We love our Mac and Cheese!

And there’s no reason Gluten Free Mac’n’Cheese should not be entirely as delicious, comforting and delightful as “the other kind”.

Follow along and you’ll see how two simple recipe modifications gives you a gluten free mac and cheese that is ready to comfort your family on a Sunday night, serve to guests (who you really, really like!) and make – quickly and easily – for yourself, when you just need a Mac’n’Cheese.

Ingredients (serves 4 as a solid side. Easily doubles. Or triples!)

  • 7 oz. Rigatoni Gluten Free Penne Rigate (or other brand, I used Rigatoni and it was excellent)
  • 6 oz. sharp Cheddar cheese, coarsely grated (I used Tillamook Sharp White Cheddar)
  • 4 oz. Fontina, coarsely grated. I used a Danish fontina – Celebrity Brand – but any Fontina or other soft mild cheese will do wonderfully.
  • 2 oz. Parmigiano Reggiano, grated fine
  • 3 slices your favorite “plain” gluten free bread, chopped, then pulverized into bread crumbs in a blender or food processor.
    • NOTE: If you like, you can then “toast” these bread crumbs in a skillet with about 1/2 tsp. butter, for a richer, moister flavor. This is optional, but a nice thing to do if you have time.
  • 2 oz. – 4 pats – unsalted butter
  • 1/2 C. tapioca starch. This is available at most supermarkets in the “grains” section where they have the individually bagged grains. Bob’s Red Mill is the brand I use, and I like it quite a lot.
  • 1-1/2 C. whole milk
  • 3/4 tsp. coarse salt
  • 1/2 tsp. chipotle powder, divided
  • 1/2 tsp. fresh ground (or powdered) nutmeg
  • 1/2 tsp. garlic powder (OPTIONAL. If you are on a low FODMAPS diet, try substituting about 1 tsp. garlic infused oil – here’s a great technique for making infused oils for a low FODMAPS diet: Low FODMAP garlic infused oil – (opens in new tab).

Method

Heat a sauce pot over medium heat until hot and melt the butter. Add the tapioca flour and whisk briskly into the butter for two minutes until it is entirely absorbed and you can smell the flour cooking a bit.

Add the milk and whisk briskly for a few minutes, then keep cooking until you have a smooth, thick mixture. This will take about 8-10 minutes. Remove from the heat and add the salt, the grated Cheddar, the Fontina, half the chipotle (1/4 tsp), the nutmeg, and the (OPTIONAL) garlic / garlic infused oil.

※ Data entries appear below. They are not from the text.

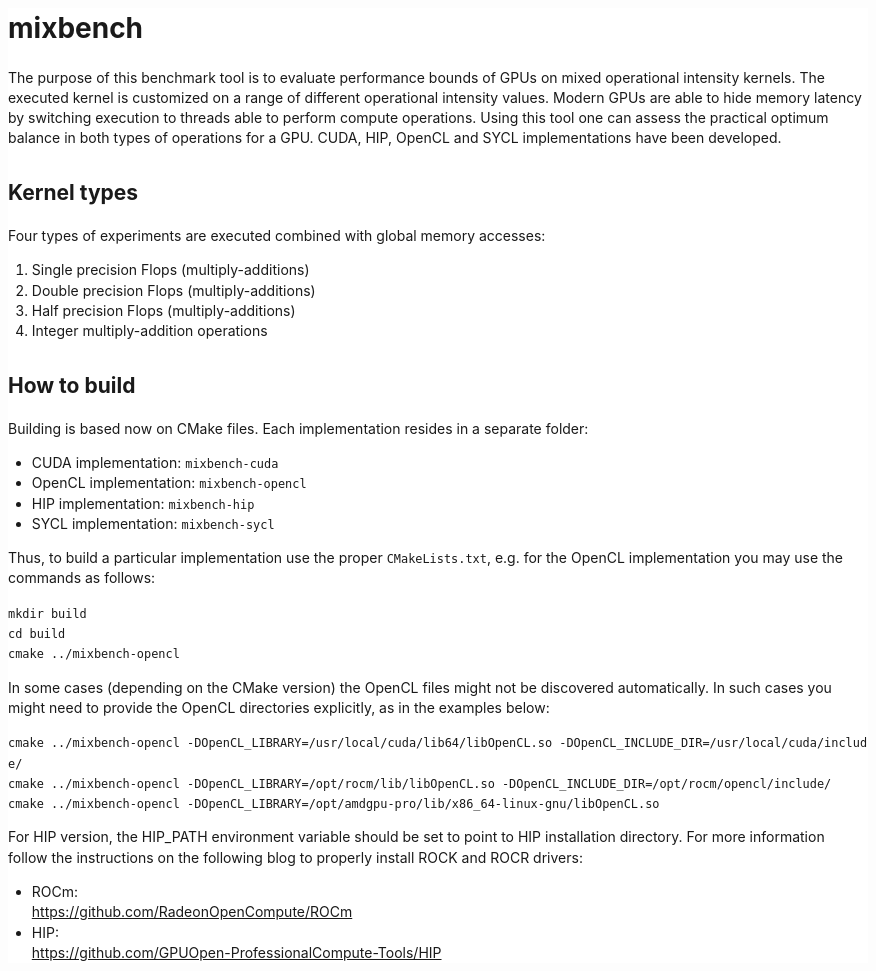 # mixbench
The purpose of this benchmark tool is to evaluate performance bounds of GPUs on mixed operational intensity kernels. The executed kernel is customized on a range of different operational intensity values. Modern GPUs are able to hide memory latency by switching execution to threads able to perform compute operations. Using this tool one can assess the practical optimum balance in both types of operations for a GPU. CUDA, HIP, OpenCL and SYCL implementations have been developed.

Kernel types
--------------

Four types of experiments are executed combined with global memory accesses:

1. Single precision Flops (multiply-additions)
2. Double precision Flops (multiply-additions)
3. Half precision Flops (multiply-additions)
4. Integer multiply-addition operations

How to build
--------------

Building is based now on CMake files. Each implementation resides in a separate folder:

* CUDA implementation: `mixbench-cuda`
* OpenCL implementation: `mixbench-opencl`
* HIP implementation: `mixbench-hip`
* SYCL implementation: `mixbench-sycl`

Thus, to build a particular implementation use the proper `CMakeLists.txt`, e.g. for the OpenCL implementation you may use the commands as follows:

```
mkdir build
cd build
cmake ../mixbench-opencl
```

In some cases (depending on the CMake version) the OpenCL files might not be discovered automatically. In such cases you might need to provide the OpenCL directories explicitly, as in the examples below:

```
cmake ../mixbench-opencl -DOpenCL_LIBRARY=/usr/local/cuda/lib64/libOpenCL.so -DOpenCL_INCLUDE_DIR=/usr/local/cuda/include/
cmake ../mixbench-opencl -DOpenCL_LIBRARY=/opt/rocm/lib/libOpenCL.so -DOpenCL_INCLUDE_DIR=/opt/rocm/opencl/include/
cmake ../mixbench-opencl -DOpenCL_LIBRARY=/opt/amdgpu-pro/lib/x86_64-linux-gnu/libOpenCL.so
```

For HIP version, the HIP_PATH environment variable should be set to point to HIP installation directory. For more information follow the instructions on the following blog to properly install ROCK and ROCR drivers:  
* ROCm:  
https://github.com/RadeonOpenCompute/ROCm
* HIP:  
https://github.com/GPUOpen-ProfessionalCompute-Tools/HIP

Butter an 8″ baking dish (or, if you only have 9″ baking dishes, butter one of those, the Mac’n’Cheese just won’t be quite as tall in the dish).

 

Boil the pasta. IMPORTANT, trick 1! If your package directions read something like “boil for 7 minutes”, boil them, counting the time after the water returns to a boil, for 4 minutes. You should be just barely able to pierce the pasta with a fork.

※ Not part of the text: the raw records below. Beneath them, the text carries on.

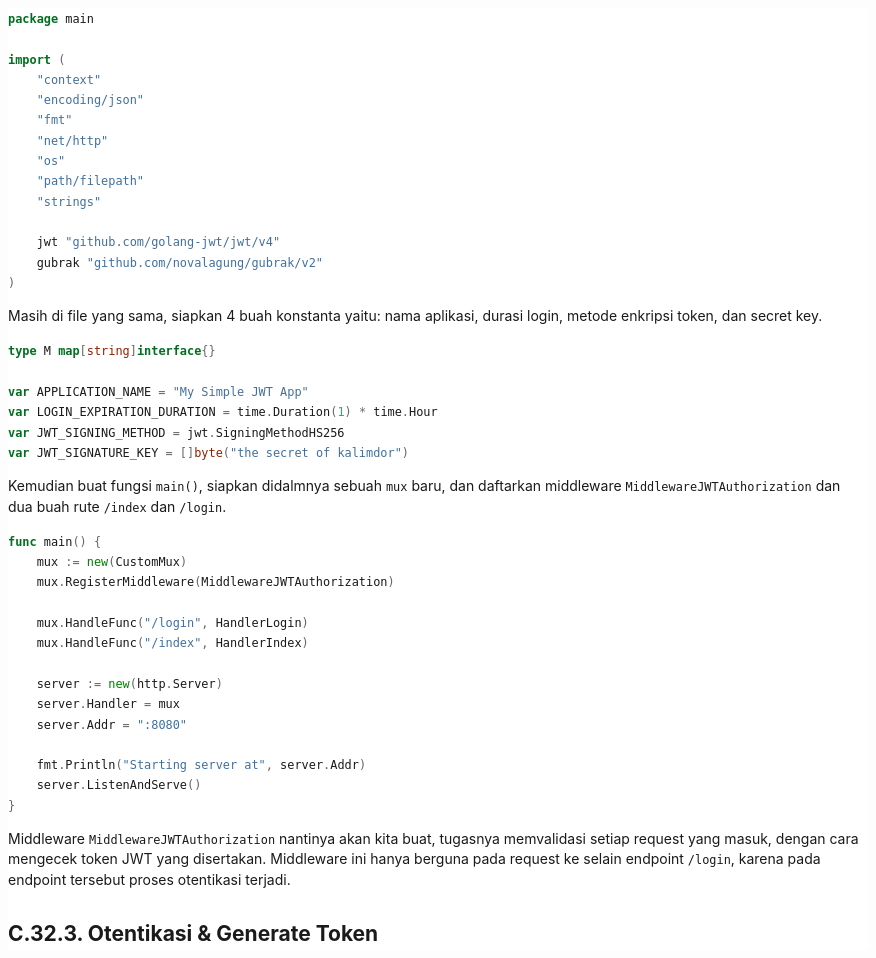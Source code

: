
 ```go
package main

import (
	"context"
	"encoding/json"
	"fmt"
	"net/http"
	"os"
	"path/filepath"
	"strings"

	jwt "github.com/golang-jwt/jwt/v4"
	gubrak "github.com/novalagung/gubrak/v2"
)
```

Masih di file yang sama, siapkan 4 buah konstanta yaitu: nama aplikasi, durasi login, metode enkripsi token, dan secret key.

```go
type M map[string]interface{}

var APPLICATION_NAME = "My Simple JWT App"
var LOGIN_EXPIRATION_DURATION = time.Duration(1) * time.Hour
var JWT_SIGNING_METHOD = jwt.SigningMethodHS256
var JWT_SIGNATURE_KEY = []byte("the secret of kalimdor")
```

Kemudian buat fungsi `main()`, siapkan didalmnya sebuah `mux` baru, dan daftarkan middleware `MiddlewareJWTAuthorization` dan dua buah rute `/index` dan `/login`.

```go
func main() {
	mux := new(CustomMux)
	mux.RegisterMiddleware(MiddlewareJWTAuthorization)

	mux.HandleFunc("/login", HandlerLogin)
	mux.HandleFunc("/index", HandlerIndex)

	server := new(http.Server)
	server.Handler = mux
	server.Addr = ":8080"

	fmt.Println("Starting server at", server.Addr)
	server.ListenAndServe()
}
```

Middleware `MiddlewareJWTAuthorization` nantinya akan kita buat, tugasnya memvalidasi setiap request yang masuk, dengan cara mengecek token JWT yang disertakan. Middleware ini hanya berguna pada request ke selain endpoint `/login`, karena pada endpoint tersebut proses otentikasi terjadi.

## C.32.3. Otentikasi & Generate Token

In a large bowl, mix the pasta thoroughly with the cheese mixture and turn out into the prepared baking dish. Top with the finely grated Parmesan, your GF bread crumbs and the rest (1/4 tsp.) of the chipotle powder.

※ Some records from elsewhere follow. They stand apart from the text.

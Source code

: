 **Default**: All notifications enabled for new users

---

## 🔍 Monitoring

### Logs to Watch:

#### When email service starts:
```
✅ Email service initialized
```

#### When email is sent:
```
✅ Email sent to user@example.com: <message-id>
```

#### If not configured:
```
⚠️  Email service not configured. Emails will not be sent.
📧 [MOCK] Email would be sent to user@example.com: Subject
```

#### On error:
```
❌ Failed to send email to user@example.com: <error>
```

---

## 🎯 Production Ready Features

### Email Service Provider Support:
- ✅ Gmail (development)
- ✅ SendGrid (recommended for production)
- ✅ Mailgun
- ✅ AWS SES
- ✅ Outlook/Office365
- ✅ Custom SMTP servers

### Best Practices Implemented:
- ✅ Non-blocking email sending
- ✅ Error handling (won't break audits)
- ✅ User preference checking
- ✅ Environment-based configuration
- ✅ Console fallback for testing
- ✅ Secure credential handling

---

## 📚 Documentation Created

Pre-heat oven. IMPORTANT, trick 2! You’re going to cook the mac’n’cheese at two temperatures. This is super easy. Just set your oven to 325F. You’ll cook the pasta for 15 minutes, then turn the temperature up to 375 Fahrenheit degrees and cook for another 5 minutes (measure the 5 minutes from when the oven tells you it’s up to temperature). This gives you enough cooking time to properly finish cooking the pasta, along with enough heat – at the end – to give it a slightly crisp, browned top.

The finished pasta dish should be bubbling a little and beautifully browned on the top, as in the picture!

Crust, crunch, flavor, great mouth feel - and totally GF!

Crust, crunch, flavor, great mouth feel – and totally GF!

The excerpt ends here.